Thursday, November 26, 2009

On the Battlefield - Yorktown

It was a cold, rainy day on the battle field. Below is a panarama of the Americans breaching one of the British positions. This was inside at the National Park Service building.


The earthworks that were re-built...I think in the 1930s. These would have been the British positions.


Below is how they built the earthworks during the revolution...early version of Hesco barriers. These are kind of falling apart. They would have been filled with dirth and the covered with dirt.


"The Fox" , this is a French made cannon manning a British position. "The Fox" was the name engraved on this cannon. It could fire a cannon ball as far as a mile.


Below, are American and French positions. This is part of the Grand French Battery. This battery contained 30 pieces of artillery which bombarded the main British Defenses. The two cannon below are field guns.


Below a Mortar (front) and a Howitzer (back).


Looking down range...that house is in big trouble.


Below, the American Approach Road. This ravine protected Americans from British cannon fire as they moved up to build the main seige lines.


Yours truly "manning" one of the American cannons.

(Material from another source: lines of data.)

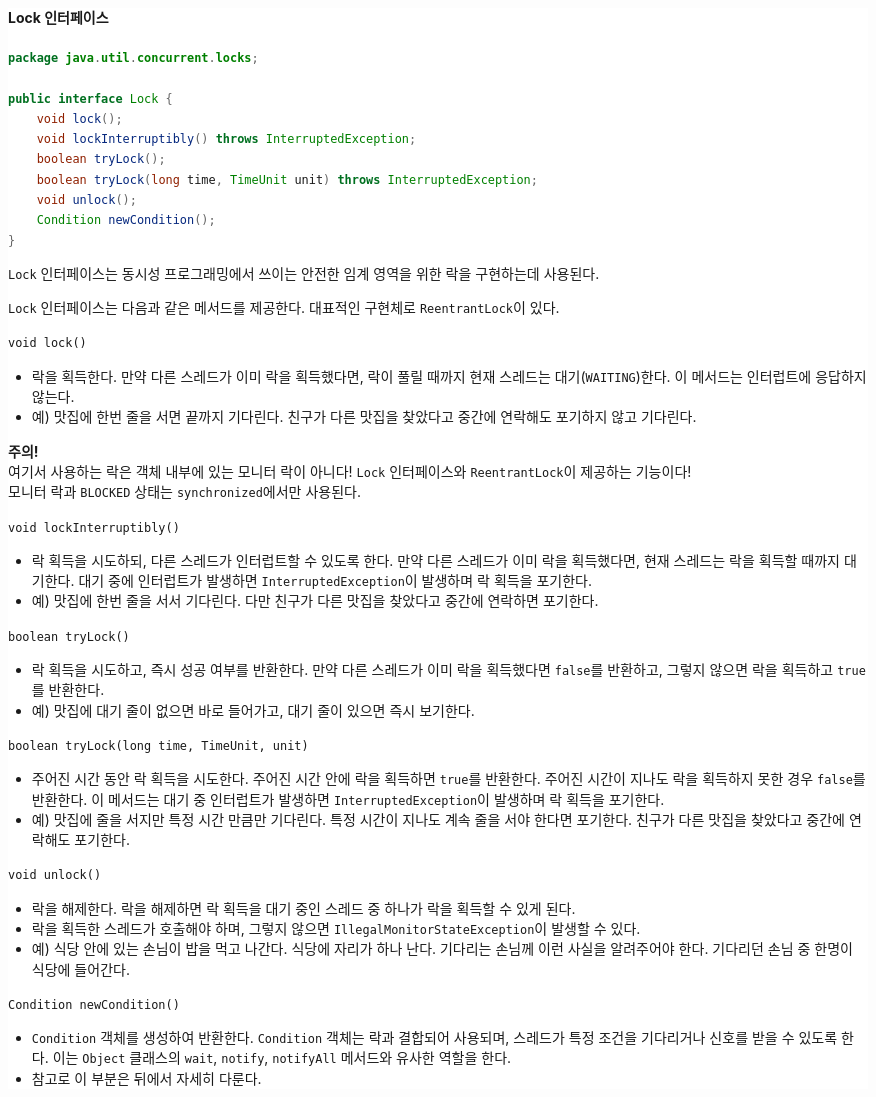 #### Lock 인터페이스
```java
package java.util.concurrent.locks;

public interface Lock {
	void lock();
	void lockInterruptibly() throws InterruptedException;
	boolean tryLock();
	boolean tryLock(long time, TimeUnit unit) throws InterruptedException;
	void unlock();
	Condition newCondition();
}
```
`Lock` 인터페이스는 동시성 프로그래밍에서 쓰이는 안전한 임계 영역을 위한 락을 구현하는데 사용된다.

`Lock` 인터페이스는 다음과 같은 메서드를 제공한다. 대표적인 구현체로 `ReentrantLock`이 있다.

`void lock()`
- 락을 획득한다. 만약 다른 스레드가 이미 락을 획득했다면, 락이 풀릴 때까지 현재 스레드는 대기(`WAITING`)한다.
이 메서드는 인터럽트에 응답하지 않는다.
- 예) 맛집에 한번 줄을 서면 끝까지 기다린다. 친구가 다른 맛집을 찾았다고 중간에 연락해도 포기하지 않고 기다린다.

**주의!** <br/>
여기서 사용하는 락은 객체 내부에 있는 모니터 락이 아니다! `Lock` 인터페이스와 `ReentrantLock`이 제공하는
기능이다! <br/>
모니터 락과 `BLOCKED` 상태는 `synchronized`에서만 사용된다.

`void lockInterruptibly()`
- 락 획득을 시도하되, 다른 스레드가 인터럽트할 수 있도록 한다. 만약 다른 스레드가 이미 락을 획득했다면, 현재
스레드는 락을 획득할 때까지 대기한다. 대기 중에 인터럽트가 발생하면 `InterruptedException`이 발생하며 락
획득을 포기한다.
- 예) 맛집에 한번 줄을 서서 기다린다. 다만 친구가 다른 맛집을 찾았다고 중간에 연락하면 포기한다.

`boolean tryLock()`
- 락 획득을 시도하고, 즉시 성공 여부를 반환한다. 만약 다른 스레드가 이미 락을 획득했다면 `false`를 반환하고,
그렇지 않으면 락을 획득하고 `true`를 반환한다.
- 예) 맛집에 대기 줄이 없으면 바로 들어가고, 대기 줄이 있으면 즉시 보기한다.

`boolean tryLock(long time, TimeUnit, unit)`
- 주어진 시간 동안 락 획득을 시도한다. 주어진 시간 안에 락을 획득하면 `true`를 반환한다. 주어진 시간이 지나도
락을 획득하지 못한 경우 `false`를 반환한다. 이 메서드는 대기 중 인터럽트가 발생하면 `InterruptedException`이
발생하며 락 획득을 포기한다.
- 예) 맛집에 줄을 서지만 특정 시간 만큼만 기다린다. 특정 시간이 지나도 계속 줄을 서야 한다면 포기한다. 친구가
다른 맛집을 찾았다고 중간에 연락해도 포기한다.

`void unlock()`
- 락을 해제한다. 락을 해제하면 락 획득을 대기 중인 스레드 중 하나가 락을 획득할 수 있게 된다.
- 락을 획득한 스레드가 호출해야 하며, 그렇지 않으면 `IllegalMonitorStateException`이 발생할 수 있다.
- 예) 식당 안에 있는 손님이 밥을 먹고 나간다. 식당에 자리가 하나 난다. 기다리는 손님께 이런 사실을 알려주어야 한다.
기다리던 손님 중 한명이 식당에 들어간다.

`Condition newCondition()`
- `Condition` 객체를 생성하여 반환한다. `Condition` 객체는 락과 결합되어 사용되며, 스레드가 특정 조건을
기다리거나 신호를 받을 수 있도록 한다. 이는 `Object` 클래스의 `wait`, `notify`, `notifyAll` 메서드와
유사한 역할을 한다.
- 참고로 이 부분은 뒤에서 자세히 다룬다.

Then down in the trenches. I actually slipped in the mud while walking around and up on this Redoubt... Yes, I was almost impaled on one those logs. Would have been very interesting as one of my ancestors survived the Revolution...lost a leg, but survived the war...could you imagine that meeting in heaven..."Hi great-great-great-great-great-great-great....grandfather, I died on the Yorktown there was no war...I slipped in the mud and was impaled on one of those big spikey log things."